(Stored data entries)
· · ·

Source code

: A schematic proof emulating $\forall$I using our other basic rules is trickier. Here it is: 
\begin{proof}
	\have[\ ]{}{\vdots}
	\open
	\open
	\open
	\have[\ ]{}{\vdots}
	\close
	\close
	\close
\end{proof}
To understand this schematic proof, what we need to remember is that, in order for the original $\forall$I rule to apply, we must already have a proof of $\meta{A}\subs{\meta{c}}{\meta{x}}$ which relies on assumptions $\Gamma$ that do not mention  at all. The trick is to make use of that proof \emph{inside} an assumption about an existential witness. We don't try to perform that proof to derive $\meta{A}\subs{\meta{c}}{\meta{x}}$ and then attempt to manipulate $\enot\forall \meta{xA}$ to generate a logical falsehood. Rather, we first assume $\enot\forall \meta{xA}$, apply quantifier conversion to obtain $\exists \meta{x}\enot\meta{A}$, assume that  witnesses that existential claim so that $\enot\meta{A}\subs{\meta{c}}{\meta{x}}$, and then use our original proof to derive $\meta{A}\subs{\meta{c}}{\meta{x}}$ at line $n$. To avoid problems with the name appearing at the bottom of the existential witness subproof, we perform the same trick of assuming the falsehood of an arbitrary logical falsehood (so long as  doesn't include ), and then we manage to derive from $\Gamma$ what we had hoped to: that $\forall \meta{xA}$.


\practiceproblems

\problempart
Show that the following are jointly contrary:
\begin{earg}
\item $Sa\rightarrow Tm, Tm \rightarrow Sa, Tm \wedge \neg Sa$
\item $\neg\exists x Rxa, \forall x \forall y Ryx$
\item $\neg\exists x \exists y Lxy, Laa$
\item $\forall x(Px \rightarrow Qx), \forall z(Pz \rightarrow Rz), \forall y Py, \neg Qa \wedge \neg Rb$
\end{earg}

· · ·

From the data above, copy each line that holds "item".

\item $Sa\rightarrow Tm, Tm \rightarrow Sa, Tm \wedge \neg Sa$
\item $\neg\exists x Rxa, \forall x \forall y Ryx$
\item $\neg\exists x \exists y Lxy, Laa$
\item $\forall x(Px \rightarrow Qx), \forall z(Pz \rightarrow Rz), \forall y Py, \neg Qa \wedge \neg Rb$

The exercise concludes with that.